Saved entries:
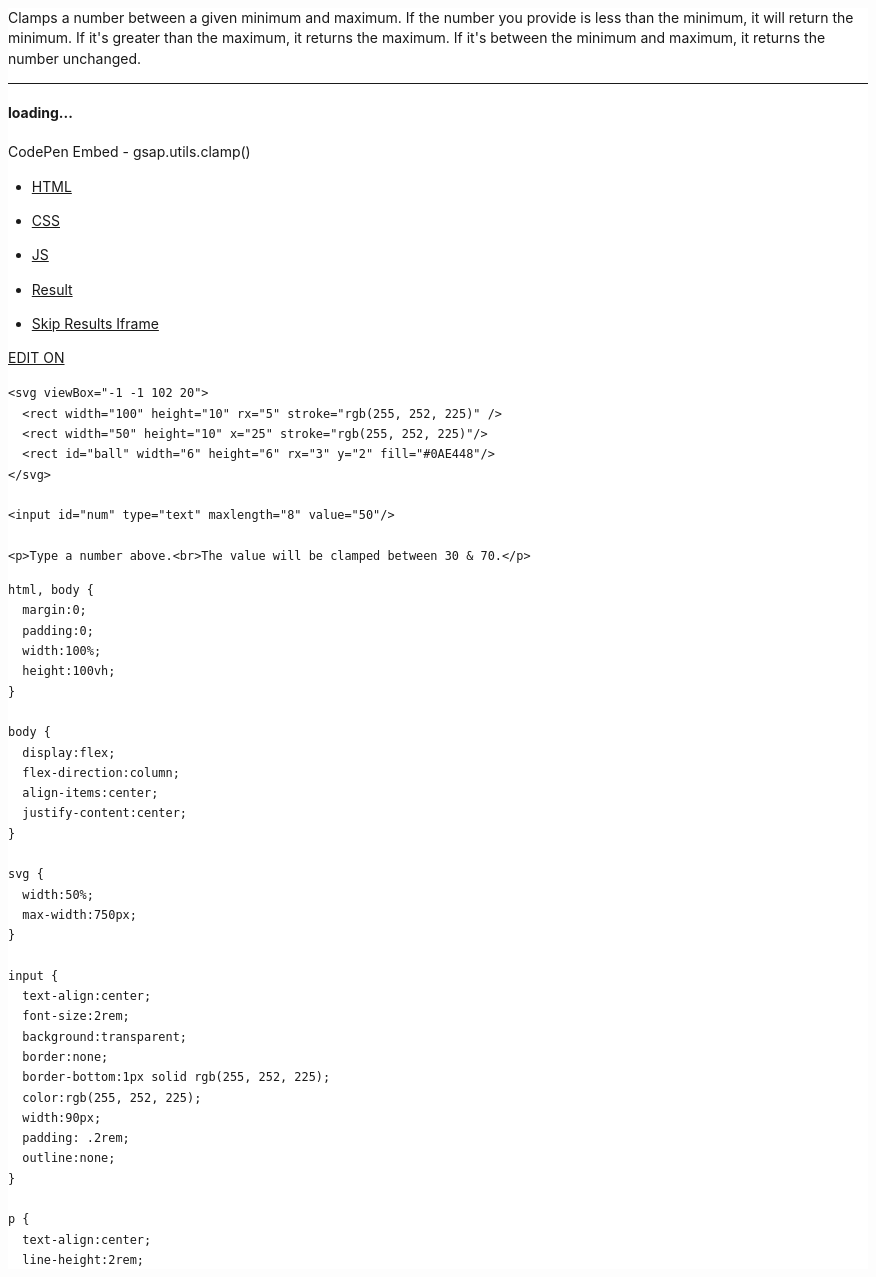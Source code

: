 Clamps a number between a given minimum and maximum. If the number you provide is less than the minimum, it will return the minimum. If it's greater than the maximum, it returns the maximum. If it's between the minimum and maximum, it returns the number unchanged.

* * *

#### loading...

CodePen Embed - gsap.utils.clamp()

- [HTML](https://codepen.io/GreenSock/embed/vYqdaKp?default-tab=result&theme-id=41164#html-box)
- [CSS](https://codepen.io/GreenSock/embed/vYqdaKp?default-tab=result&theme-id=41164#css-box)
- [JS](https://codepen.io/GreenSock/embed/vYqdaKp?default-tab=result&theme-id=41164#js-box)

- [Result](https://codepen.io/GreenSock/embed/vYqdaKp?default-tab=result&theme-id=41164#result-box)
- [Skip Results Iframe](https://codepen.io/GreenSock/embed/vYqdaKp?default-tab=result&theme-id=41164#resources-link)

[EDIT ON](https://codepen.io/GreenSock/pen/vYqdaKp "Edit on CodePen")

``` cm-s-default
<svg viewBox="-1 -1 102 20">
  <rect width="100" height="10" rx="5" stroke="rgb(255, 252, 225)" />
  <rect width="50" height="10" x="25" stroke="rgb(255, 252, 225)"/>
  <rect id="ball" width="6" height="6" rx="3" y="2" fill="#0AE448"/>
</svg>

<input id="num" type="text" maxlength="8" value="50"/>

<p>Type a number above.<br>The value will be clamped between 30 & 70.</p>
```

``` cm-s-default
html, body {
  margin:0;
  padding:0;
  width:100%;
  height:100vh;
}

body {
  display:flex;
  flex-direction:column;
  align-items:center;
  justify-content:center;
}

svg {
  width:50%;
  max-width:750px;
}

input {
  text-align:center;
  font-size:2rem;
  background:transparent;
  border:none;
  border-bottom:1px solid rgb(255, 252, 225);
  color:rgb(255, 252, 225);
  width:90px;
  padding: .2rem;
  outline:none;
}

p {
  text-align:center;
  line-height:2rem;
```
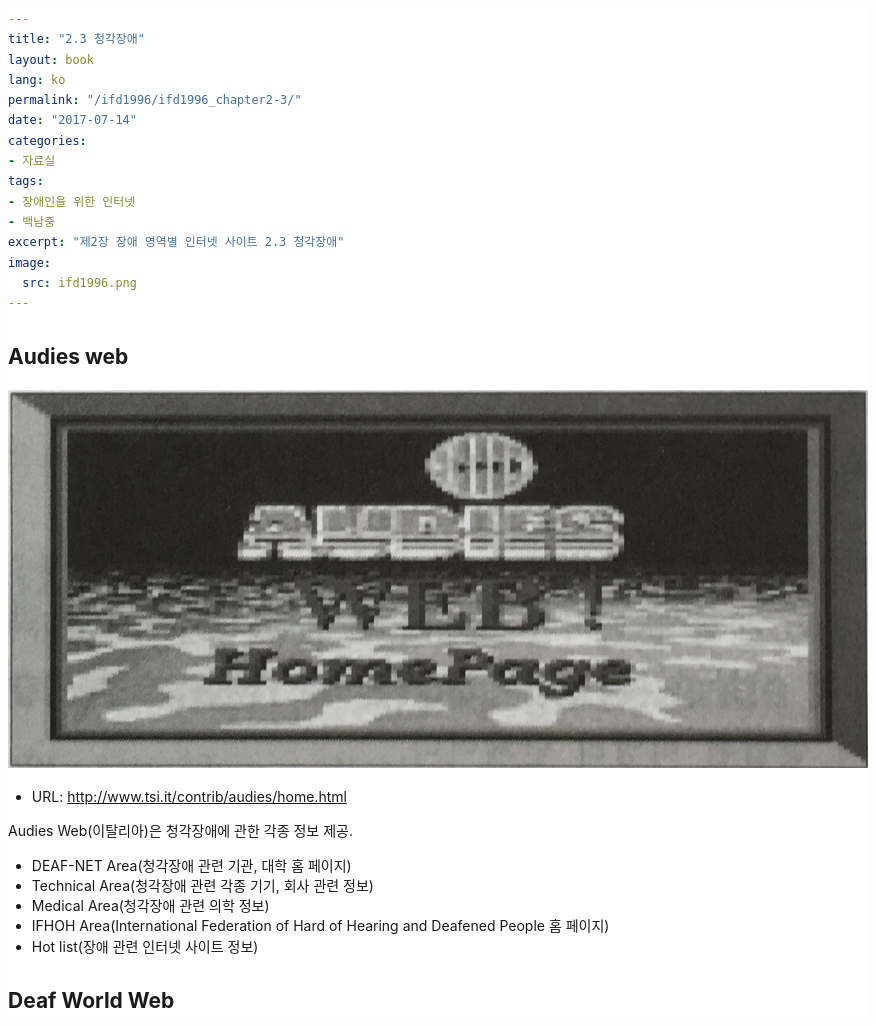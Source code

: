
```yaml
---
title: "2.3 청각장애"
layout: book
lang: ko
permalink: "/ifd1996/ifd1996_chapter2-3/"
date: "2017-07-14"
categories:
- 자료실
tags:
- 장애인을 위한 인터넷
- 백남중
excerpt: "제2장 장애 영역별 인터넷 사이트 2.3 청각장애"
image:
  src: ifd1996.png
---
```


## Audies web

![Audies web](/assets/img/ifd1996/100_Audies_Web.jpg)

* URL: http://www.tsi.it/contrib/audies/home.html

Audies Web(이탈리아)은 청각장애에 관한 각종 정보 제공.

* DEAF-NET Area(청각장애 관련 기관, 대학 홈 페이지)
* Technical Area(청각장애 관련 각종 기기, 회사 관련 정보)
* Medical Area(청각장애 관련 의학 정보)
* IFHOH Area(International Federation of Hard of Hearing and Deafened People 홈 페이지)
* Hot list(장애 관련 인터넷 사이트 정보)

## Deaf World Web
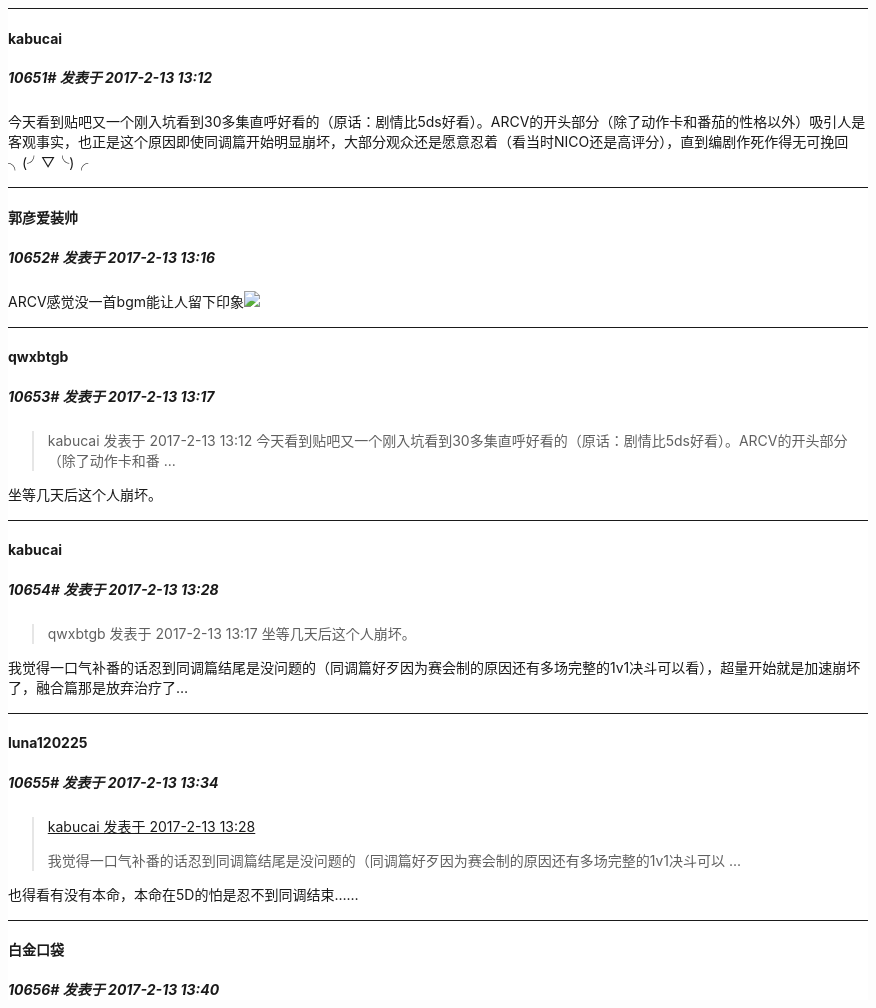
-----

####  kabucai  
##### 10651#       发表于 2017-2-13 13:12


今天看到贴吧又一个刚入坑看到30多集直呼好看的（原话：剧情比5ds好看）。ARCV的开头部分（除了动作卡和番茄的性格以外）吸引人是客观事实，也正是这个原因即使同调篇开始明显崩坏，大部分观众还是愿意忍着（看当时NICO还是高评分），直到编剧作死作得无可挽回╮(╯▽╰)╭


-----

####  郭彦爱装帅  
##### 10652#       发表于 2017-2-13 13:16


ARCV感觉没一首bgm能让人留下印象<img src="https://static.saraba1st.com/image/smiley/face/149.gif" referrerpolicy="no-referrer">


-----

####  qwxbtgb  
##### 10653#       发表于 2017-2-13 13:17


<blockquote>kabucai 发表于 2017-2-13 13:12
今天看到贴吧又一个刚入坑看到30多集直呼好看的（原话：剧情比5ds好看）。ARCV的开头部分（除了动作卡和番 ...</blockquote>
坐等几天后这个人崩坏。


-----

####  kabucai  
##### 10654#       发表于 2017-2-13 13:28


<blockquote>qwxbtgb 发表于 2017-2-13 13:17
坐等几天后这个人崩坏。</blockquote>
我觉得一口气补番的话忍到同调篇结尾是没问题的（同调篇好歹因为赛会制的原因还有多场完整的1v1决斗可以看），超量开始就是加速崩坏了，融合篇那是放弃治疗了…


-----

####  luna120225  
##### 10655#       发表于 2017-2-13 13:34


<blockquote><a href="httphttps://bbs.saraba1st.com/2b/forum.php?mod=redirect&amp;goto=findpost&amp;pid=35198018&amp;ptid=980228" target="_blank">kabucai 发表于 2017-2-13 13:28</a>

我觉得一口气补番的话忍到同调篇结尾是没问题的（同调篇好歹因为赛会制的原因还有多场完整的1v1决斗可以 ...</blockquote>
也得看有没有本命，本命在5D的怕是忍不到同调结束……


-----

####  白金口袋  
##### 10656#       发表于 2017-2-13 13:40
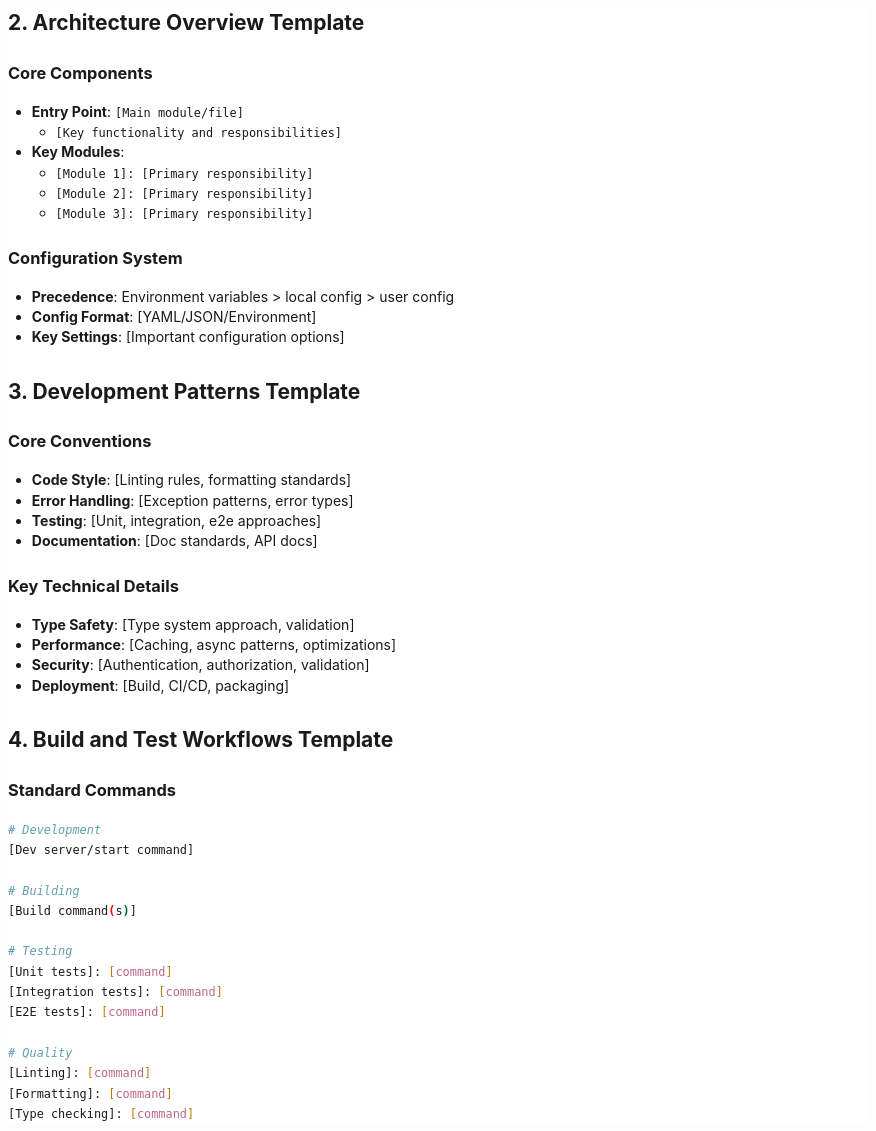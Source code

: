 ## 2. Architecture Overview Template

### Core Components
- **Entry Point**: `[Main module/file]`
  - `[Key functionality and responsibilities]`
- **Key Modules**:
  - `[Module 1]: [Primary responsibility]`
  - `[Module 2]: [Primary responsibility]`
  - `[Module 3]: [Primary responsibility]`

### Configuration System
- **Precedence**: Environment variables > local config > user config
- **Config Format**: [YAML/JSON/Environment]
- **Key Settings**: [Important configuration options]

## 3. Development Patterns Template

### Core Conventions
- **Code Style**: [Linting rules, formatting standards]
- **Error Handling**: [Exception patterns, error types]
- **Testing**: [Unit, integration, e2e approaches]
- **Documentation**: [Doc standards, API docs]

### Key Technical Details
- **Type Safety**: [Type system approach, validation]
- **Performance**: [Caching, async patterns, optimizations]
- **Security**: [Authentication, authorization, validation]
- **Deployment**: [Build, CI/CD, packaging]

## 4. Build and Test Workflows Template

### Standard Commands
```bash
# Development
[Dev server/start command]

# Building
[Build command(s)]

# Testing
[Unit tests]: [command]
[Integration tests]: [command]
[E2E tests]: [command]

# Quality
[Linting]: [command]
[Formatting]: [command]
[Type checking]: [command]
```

▶ WORK ORDER
Copy the entries above verbatim. Pictures do not belong in the copy.

▶ SOLUTION FOR THIS TASK
Source code

: Clamps a number between a given minimum and maximum. If the number you provide is less than the minimum, it will return the minimum. If it's greater than the maximum, it returns the maximum. If it's between the minimum and maximum, it returns the number unchanged.

* * *

#### loading...

CodePen Embed - gsap.utils.clamp()

- [HTML](https://codepen.io/GreenSock/embed/vYqdaKp?default-tab=result&theme-id=41164#html-box)
- [CSS](https://codepen.io/GreenSock/embed/vYqdaKp?default-tab=result&theme-id=41164#css-box)
- [JS](https://codepen.io/GreenSock/embed/vYqdaKp?default-tab=result&theme-id=41164#js-box)

- [Result](https://codepen.io/GreenSock/embed/vYqdaKp?default-tab=result&theme-id=41164#result-box)
- [Skip Results Iframe](https://codepen.io/GreenSock/embed/vYqdaKp?default-tab=result&theme-id=41164#resources-link)

[EDIT ON](https://codepen.io/GreenSock/pen/vYqdaKp "Edit on CodePen")

``` cm-s-default
<svg viewBox="-1 -1 102 20">
  <rect width="100" height="10" rx="5" stroke="rgb(255, 252, 225)" />
  <rect width="50" height="10" x="25" stroke="rgb(255, 252, 225)"/>
  <rect id="ball" width="6" height="6" rx="3" y="2" fill="#0AE448"/>
</svg>

<input id="num" type="text" maxlength="8" value="50"/>

<p>Type a number above.<br>The value will be clamped between 30 & 70.</p>
```

``` cm-s-default
html, body {
  margin:0;
  padding:0;
  width:100%;
  height:100vh;
}

body {
  display:flex;
  flex-direction:column;
  align-items:center;
  justify-content:center;
}

svg {
  width:50%;
  max-width:750px;
}

input {
  text-align:center;
  font-size:2rem;
  background:transparent;
  border:none;
  border-bottom:1px solid rgb(255, 252, 225);
  color:rgb(255, 252, 225);
  width:90px;
  padding: .2rem;
  outline:none;
}

p {
  text-align:center;
  line-height:2rem;
```
Source code

:
```yaml
---
title: "2.3 청각장애"
layout: book
lang: ko
permalink: "/ifd1996/ifd1996_chapter2-3/"
date: "2017-07-14"
categories:
- 자료실
tags:
- 장애인을 위한 인터넷
- 백남중
excerpt: "제2장 장애 영역별 인터넷 사이트 2.3 청각장애"
image:
  src: ifd1996.png
---
```


## Audies web

![Audies web](/assets/img/ifd1996/100_Audies_Web.jpg)

* URL: http://www.tsi.it/contrib/audies/home.html

Audies Web(이탈리아)은 청각장애에 관한 각종 정보 제공.

* DEAF-NET Area(청각장애 관련 기관, 대학 홈 페이지)
* Technical Area(청각장애 관련 각종 기기, 회사 관련 정보)
* Medical Area(청각장애 관련 의학 정보)
* IFHOH Area(International Federation of Hard of Hearing and Deafened People 홈 페이지)
* Hot list(장애 관련 인터넷 사이트 정보)

## Deaf World Web
-----

####  kabucai  
##### 10651#       发表于 2017-2-13 13:12


今天看到贴吧又一个刚入坑看到30多集直呼好看的（原话：剧情比5ds好看）。ARCV的开头部分（除了动作卡和番茄的性格以外）吸引人是客观事实，也正是这个原因即使同调篇开始明显崩坏，大部分观众还是愿意忍着（看当时NICO还是高评分），直到编剧作死作得无可挽回╮(╯▽╰)╭


-----

####  郭彦爱装帅  
##### 10652#       发表于 2017-2-13 13:16


ARCV感觉没一首bgm能让人留下印象<img src="https://static.saraba1st.com/image/smiley/face/149.gif" referrerpolicy="no-referrer">


-----

####  qwxbtgb  
##### 10653#       发表于 2017-2-13 13:17


<blockquote>kabucai 发表于 2017-2-13 13:12
今天看到贴吧又一个刚入坑看到30多集直呼好看的（原话：剧情比5ds好看）。ARCV的开头部分（除了动作卡和番 ...</blockquote>
坐等几天后这个人崩坏。


-----

####  kabucai  
##### 10654#       发表于 2017-2-13 13:28


<blockquote>qwxbtgb 发表于 2017-2-13 13:17
坐等几天后这个人崩坏。</blockquote>
我觉得一口气补番的话忍到同调篇结尾是没问题的（同调篇好歹因为赛会制的原因还有多场完整的1v1决斗可以看），超量开始就是加速崩坏了，融合篇那是放弃治疗了…


-----

####  luna120225  
##### 10655#       发表于 2017-2-13 13:34


<blockquote><a href="httphttps://bbs.saraba1st.com/2b/forum.php?mod=redirect&amp;goto=findpost&amp;pid=35198018&amp;ptid=980228" target="_blank">kabucai 发表于 2017-2-13 13:28</a>

我觉得一口气补番的话忍到同调篇结尾是没问题的（同调篇好歹因为赛会制的原因还有多场完整的1v1决斗可以 ...</blockquote>
也得看有没有本命，本命在5D的怕是忍不到同调结束……


-----

####  白金口袋  
##### 10656#       发表于 2017-2-13 13:40
Source code

: ## 2. Architecture Overview Template

### Core Components
- **Entry Point**: `[Main module/file]`
  - `[Key functionality and responsibilities]`
- **Key Modules**:
  - `[Module 1]: [Primary responsibility]`
  - `[Module 2]: [Primary responsibility]`
  - `[Module 3]: [Primary responsibility]`

### Configuration System
- **Precedence**: Environment variables > local config > user config
- **Config Format**: [YAML/JSON/Environment]
- **Key Settings**: [Important configuration options]

## 3. Development Patterns Template

### Core Conventions
- **Code Style**: [Linting rules, formatting standards]
- **Error Handling**: [Exception patterns, error types]
- **Testing**: [Unit, integration, e2e approaches]
- **Documentation**: [Doc standards, API docs]

### Key Technical Details
- **Type Safety**: [Type system approach, validation]
- **Performance**: [Caching, async patterns, optimizations]
- **Security**: [Authentication, authorization, validation]
- **Deployment**: [Build, CI/CD, packaging]

## 4. Build and Test Workflows Template

### Standard Commands
```bash
# Development
[Dev server/start command]

# Building
[Build command(s)]

# Testing
[Unit tests]: [command]
[Integration tests]: [command]
[E2E tests]: [command]

# Quality
[Linting]: [command]
[Formatting]: [command]
[Type checking]: [command]
```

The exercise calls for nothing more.